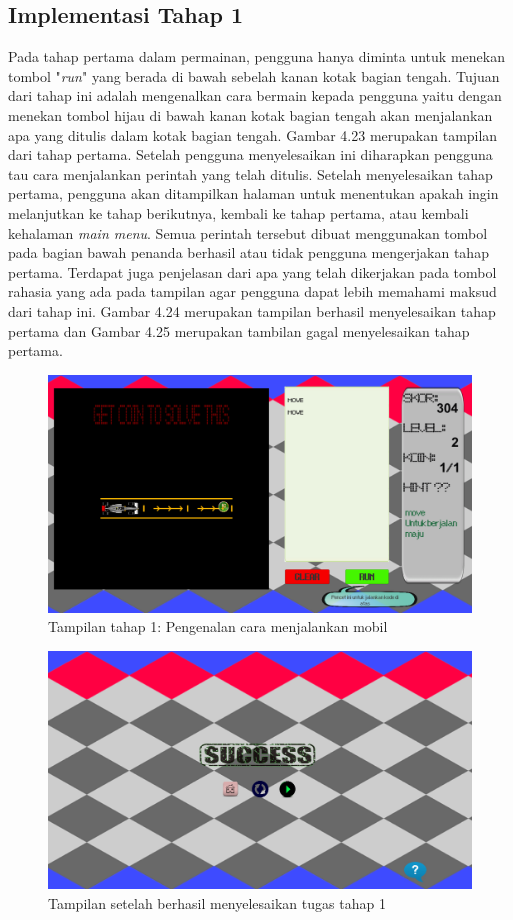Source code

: 	\subsection{Implementasi Tahap 1}
	Pada tahap pertama dalam permainan, pengguna hanya diminta untuk menekan tombol "\textit{run}" yang berada di bawah sebelah kanan kotak bagian tengah. Tujuan dari tahap ini adalah mengenalkan cara bermain kepada pengguna yaitu dengan menekan tombol hijau di bawah kanan kotak bagian tengah akan menjalankan apa yang ditulis dalam kotak bagian tengah. Gambar 4.23 merupakan tampilan dari tahap pertama.
	\linebreak\linebreak
	Setelah pengguna menyelesaikan ini diharapkan pengguna tau cara menjalankan perintah yang telah ditulis. Setelah menyelesaikan tahap pertama, pengguna akan ditampilkan halaman untuk menentukan apakah ingin melanjutkan ke tahap berikutnya, kembali ke tahap pertama, atau kembali kehalaman \textit{main menu}. Semua perintah tersebut dibuat menggunakan tombol pada bagian bawah penanda berhasil atau tidak pengguna mengerjakan tahap pertama. Terdapat juga penjelasan dari apa yang telah dikerjakan pada tombol rahasia yang ada pada tampilan agar pengguna dapat lebih memahami maksud dari tahap ini. Gambar 4.24 merupakan tampilan berhasil menyelesaikan tahap pertama dan Gambar 4.25 merupakan tambilan gagal menyelesaikan tahap pertama.
	\begin{figure}
		\centering
		\includegraphics[width=\linewidth-40pt]{pics/prototipe/tahap1}
		\caption{Tampilan tahap 1: Pengenalan cara menjalankan mobil}
	\end{figure}
	\begin{figure}
		\centering
		\includegraphics[width=\linewidth-40pt]{pics/prototipe/ending1}
		\caption{Tampilan setelah berhasil menyelesaikan tugas tahap 1}
	\end{figure}
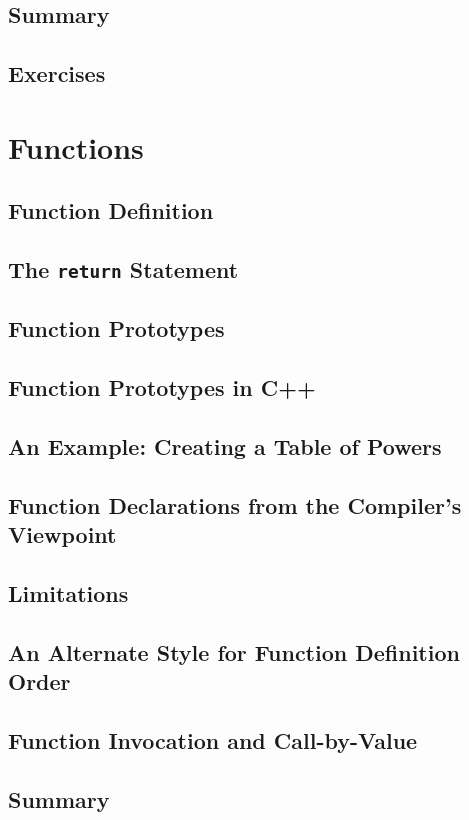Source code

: \documentclass[12pt]{book}
\begin{document}
\section{Summary}
\section{Exercises}

\chapter{Functions}

\section{Function Definition}
\section{The \texttt{return} Statement}
\section{Function Prototypes}
\section{Function Prototypes in C++}
\section{An Example: Creating a Table of Powers}
\section{Function Declarations from the Compiler's Viewpoint}
\section{Limitations}
\section{An Alternate Style for Function Definition Order}
\section{Function Invocation and Call-by-Value}
\section{Summary}
\end{document}

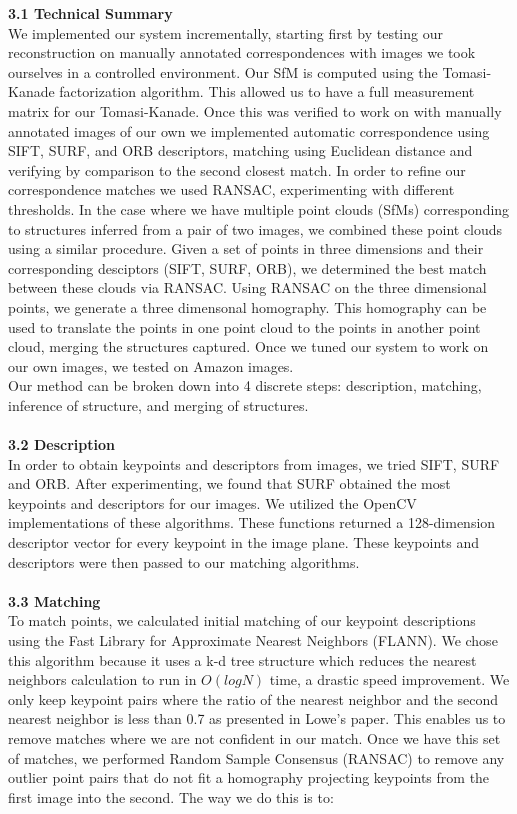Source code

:\documentclass[12pt]{article}
\begin{document}
\begin{multicols}{2}
{\large \textbf{3.1 Technical Summary}}\\
We implemented our system incrementally, starting first by testing our reconstruction on manually annotated correspondences with images we took ourselves in a controlled environment. Our SfM is computed using the Tomasi-Kanade factorization algorithm. This allowed us to have a full measurement matrix for our Tomasi-Kanade. Once this was verified to work on with manually annotated images of our own we implemented automatic correspondence using SIFT, SURF, and ORB descriptors, matching using Euclidean distance and verifying by comparison to the second closest match. In order to refine our correspondence matches we used RANSAC, experimenting with different thresholds. In the case where we have multiple point clouds (SfMs) corresponding to structures inferred from a pair of two images, we combined these point clouds using a similar procedure. Given a set of points in three dimensions and their corresponding desciptors (SIFT, SURF, ORB), we determined the best match between these clouds via RANSAC. Using RANSAC on the three dimensional points, we generate a three dimensonal homography. This homography can be used to translate the points in one point cloud to the points in another point cloud, merging the structures captured. Once we tuned our system to work on our own images, we tested on Amazon images. \\
\indent Our method can be broken down into 4 discrete steps: description, matching, inference of structure, and merging of structures. \\\\
{\large \textbf{3.2 Description}}\\
In order to obtain keypoints and descriptors from images, we tried SIFT, SURF and ORB. After experimenting, we found that SURF obtained the most keypoints and descriptors for our images. We utilized the OpenCV implementations of these algorithms. These functions returned a 128-dimension descriptor vector for every keypoint in the image plane. These keypoints and descriptors were then passed to our matching algorithms.\\\\
{\large \textbf{3.3 Matching}}\\
To match points, we calculated initial matching of our keypoint descriptions using the Fast Library for Approximate Nearest Neighbors (FLANN). We chose this algorithm because it uses a k-d tree structure which reduces the nearest neighbors calculation to run in $O(logN)$ time, a drastic speed improvement. We only keep keypoint pairs where the ratio of the nearest neighbor and the second nearest neighbor is less than 0.7 as presented in Lowe's paper. This enables us to remove matches where we are not confident in our match. Once we have this set of matches, we performed Random Sample Consensus (RANSAC) to remove any outlier point pairs that do not fit a homography projecting keypoints from the first image into the second. The way we do this is to:\\\\

\end{multicols}
\end{document}
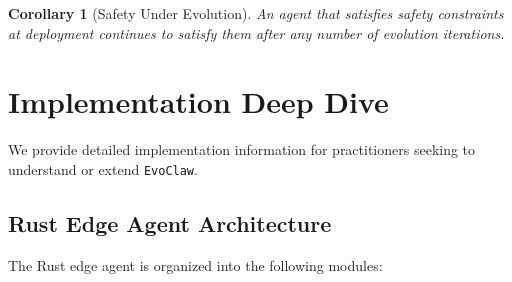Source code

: \documentclass{article}
\newcommand{\evoclaw}{\texttt{EvoClaw}\xspace}
\newtheorem{corollary}[theorem]{Corollary}
\begin{document}
\begin{corollary}[Safety Under Evolution]
An agent that satisfies safety constraints at deployment continues to satisfy them after any number of evolution iterations.
\end{corollary}



\section{Implementation Deep Dive}
\label{sec:impl_deep}

We provide detailed implementation information for practitioners seeking to understand or extend \evoclaw{}.

\subsection{Rust Edge Agent Architecture}

The Rust edge agent is organized into the following modules:
\end{document}
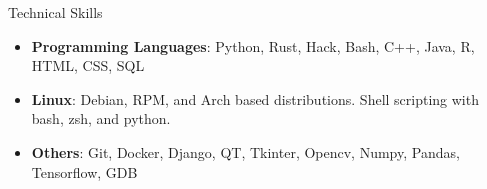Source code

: \documentclass[]{mcdowellcv}
\begin{document}
\begin{cvsection}{Technical Skills}
    \begin{cvsubsection}{}{}{}
        \begin{itemize}
            \item \textbf{Programming Languages}:  Python, Rust, Hack, Bash, C++, Java, R, HTML, CSS, SQL
            \item \textbf{Linux}: Debian, RPM, and Arch based distributions. Shell scripting with bash, zsh, and python. 
            \item \textbf{Others}:  Git, Docker, Django, QT, Tkinter, Opencv, Numpy, Pandas, Tensorflow, GDB
        \end{itemize}
    \end{cvsubsection}
\end{cvsection}
\end{document}
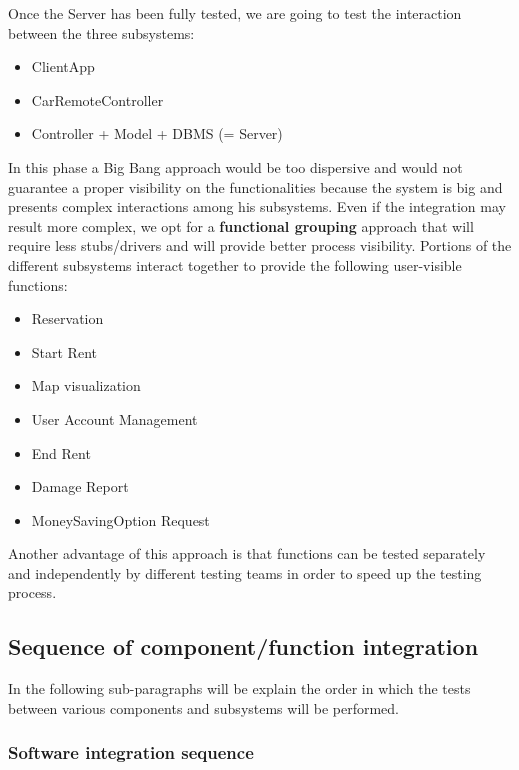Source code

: Once the Server has been fully tested, we are going to test the interaction between the three subsystems:
\begin{itemize}
\item ClientApp
\item CarRemoteController
\item Controller + Model + DBMS  (= Server)
\end{itemize}
In this phase a Big Bang approach would be too dispersive and would not guarantee a proper visibility on the functionalities because the system is big and presents complex interactions among his subsystems.
Even if the integration may result more complex, we opt for a \textbf{functional grouping} approach that will require less stubs/drivers and will provide better process visibility.
Portions of the different subsystems interact together to provide the following user-visible functions:
\begin{itemize}
\item Reservation
\item Start Rent
\item Map visualization
\item User Account Management
\item End Rent
\item Damage Report
\item MoneySavingOption Request
\end{itemize}
Another advantage of this approach is that functions can be tested separately and independently by different testing teams in order to speed up the testing process. 


\newpage

\subsection{Sequence of component/function integration}
In the following sub-paragraphs will be explain the order in which the tests between various components and subsystems will be performed. 

\subsubsection{Software integration sequence}

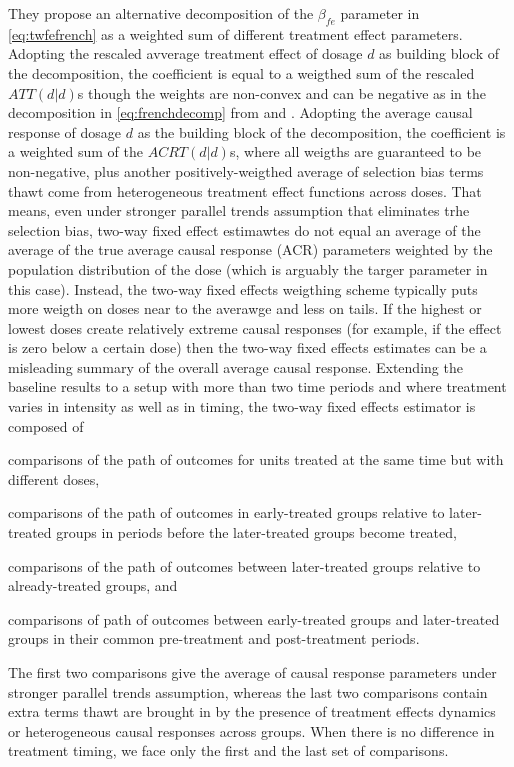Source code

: \documentclass[11pt]{article}
\begin{document}
They propose an alternative decomposition of the $\beta_{fe}$ parameter in \eqref{eq:twfefrench} as a weighted sum of different treatment effect parameters. Adopting the rescaled avverage treatment effect of dosage $d$ as building block of the decomposition, the coefficient is equal to a weigthed sum of the rescaled $ATT(d|d)$s though the weights are non-convex and can be negative as in the decomposition in \eqref{eq:frenchdecomp} from \citet{bib:dechaisemartin2020} and \citet{bib:goodman-bacon2021}. Adopting the average causal response of dosage $d$ as the building block of the decomposition, the coefficient is a weighted sum of the $ACRT(d|d)$s, where all weigths are guaranteed to be non-negative, plus another positively-weigthed average of selection bias terms thawt come from heterogeneous treatment effect functions across doses. That means, even under stronger parallel trends assumption that eliminates trhe selection bias, two-way fixed effect estimawtes do not equal an average of the average of the true average causal response (ACR) parameters weighted by the population distribution of the dose (which is arguably the targer parameter in this case). Instead, the two-way fixed effects weigthing scheme typically puts more weigth on doses near to the averawge and less on tails. If the highest or lowest doses create relatively extreme causal responses (for example, if the effect is zero below a certain dose) then the two-way fixed effects estimates can be a misleading summary of the overall average causal response.
Extending the baseline results to a setup with more than two time periods and where treatment varies in intensity as well as in timing, the two-way fixed effects estimator is composed of
\begin{inlinelist}
    \item comparisons of the path of outcomes for units treated at the same time but with different doses,
    \item comparisons of the path of outcomes in early-treated groups relative to later-treated groups in periods before the later-treated groups become treated,
    \item comparisons of the path of outcomes between later-treated groups relative to already-treated groups, and
    \item comparisons of path of outcomes between early-treated groups and later-treated groups in their common pre-treatment and post-treatment periods.  
\end{inlinelist}
The first two comparisons give the average of causal response parameters under stronger parallel trends assumption, whereas the last two comparisons contain extra terms thawt are brought in by the presence of treatment effects dynamics or heterogeneous causal responses across groups. When there is no difference in treatment timing, we face only the first and the last set of comparisons.
\end{document}
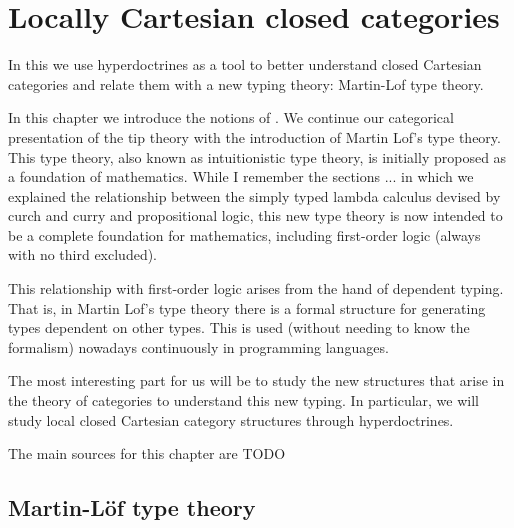 
\chapter{Locally Cartesian closed categories}
\label{chap:5}
\thispagestyle{empty}

 In this we use hyperdoctrines as a tool to better understand closed Cartesian categories and relate them with a new typing theory: Martin-Lof type theory.

In this chapter we introduce the notions of \cite{seely1984locally}. We continue our categorical presentation of the tip theory with the introduction of Martin Lof's type theory. This type theory, also known as intuitionistic type theory, is initially proposed as a foundation of mathematics. While I remember the sections ... in which we explained the relationship between the simply typed lambda calculus devised by curch and curry and propositional logic, this new type theory is now intended to be a complete foundation for mathematics, including first-order logic (always with no third excluded).

This relationship with first-order logic arises from the hand of dependent typing. That is, in Martin Lof's type theory there is a formal structure for generating types dependent on other types. This is used (without needing to know the formalism) nowadays continuously in programming languages. 

The most interesting part for us will be to study the new structures that arise in the theory of categories to understand this new typing. In particular, we will study local closed Cartesian category structures through hyperdoctrines. 

The main sources for this chapter are {\color{red} TODO}



\section{Martin-Löf type theory}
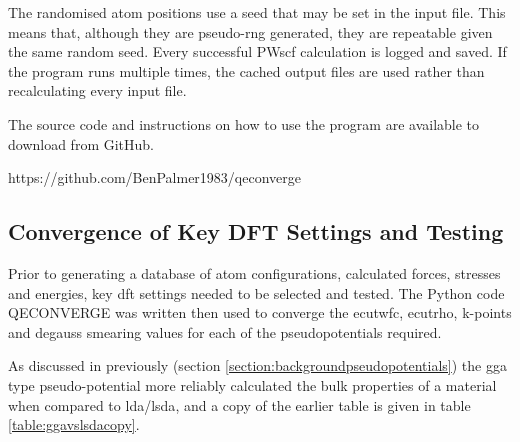 The randomised atom positions use a seed that may be set in the input file.  This means that, although they are pseudo-rng generated, they are repeatable given the same random seed.  Every successful PWscf calculation is logged and saved.  If the program runs multiple times, the cached output files are used rather than recalculating every input file.

The source code and instructions on how to use the program are available to download from GitHub.

https://github.com/BenPalmer1983/qeconverge












\FloatBarrier
\subsection[DFT Parameter Convergence]{Convergence of Key DFT Settings and Testing}

Prior to generating a database of atom configurations, calculated forces, stresses and energies, key \acrshort{dft} settings needed to be selected and tested.  The Python code QECONVERGE was written then used to converge the ecutwfc, ecutrho, k-points and degauss smearing values for each of the pseudopotentials required.
  
As discussed in previously (section \ref{section:backgroundpseudopotentials}) the \acrshort{gga} type pseudo-potential more reliably calculated the bulk properties of a material when compared to \acrshort{lda}/\acrshort{lsda}, and a copy of the earlier table is given in table \ref{table:ggavslsdacopy}.

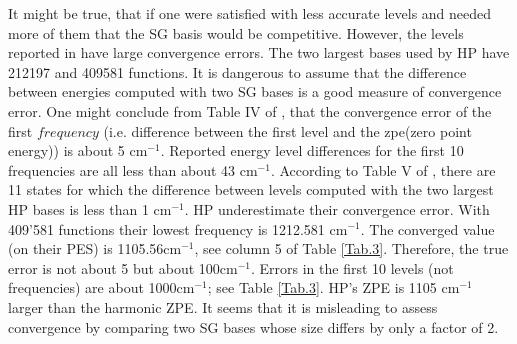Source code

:  It might be true, that if one  were satisfied with less accurate levels and needed  more of them that the SG basis would be competitive.   However, the 
levels reported in   have large convergence errors.  
%
The two largest bases used by HP have 212197  and 409581 functions.   It is dangerous to assume that the difference between energies computed with two SG bases  is a good
measure of convergence error.     \cite{Halverson2012,Halverson2014,Halverson2015}  
One might conclude from    Table  IV  of ,  that  the convergence error  of  the   first $ frequency$   (i.e. difference between the first level and the zpe(zero point energy)) is about 
5  cm$^{-1}$.   Reported energy level differences   for the first 10 frequencies  are all less than about 43  cm$^{-1}$.   
According to Table  V  of , there are 11 states for which the difference between levels computed with the two  largest HP bases is less than 1  
cm$^{-1}$.   
%
HP underestimate their convergence error.   With  409'581 
functions their  lowest frequency is 
1212.581  cm$^{-1}$.  
%
     The converged value (on their PES) is  1105.56cm$^{-1}$, see column 5 of Table   \ref{Tab.3}.       Therefore, the true  error is not   about   5 but  about 100cm$^{-1}$.
Errors in the first 10 levels (not frequencies) are about 
 1000cm$^{-1}$; see Table \ref{Tab.3}.  
HP's ZPE is   1105  cm$^{-1}$ larger than the harmonic ZPE.
It seems that it is misleading to assess convergence by comparing two SG bases whose size differs by only a factor of 2.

----------

Your answer should consist of the lines from the listing that hold the word "Prototypes".

_EXERCISE OUTPUT_
\section{Function Prototypes}
\section{Function Prototypes in C++}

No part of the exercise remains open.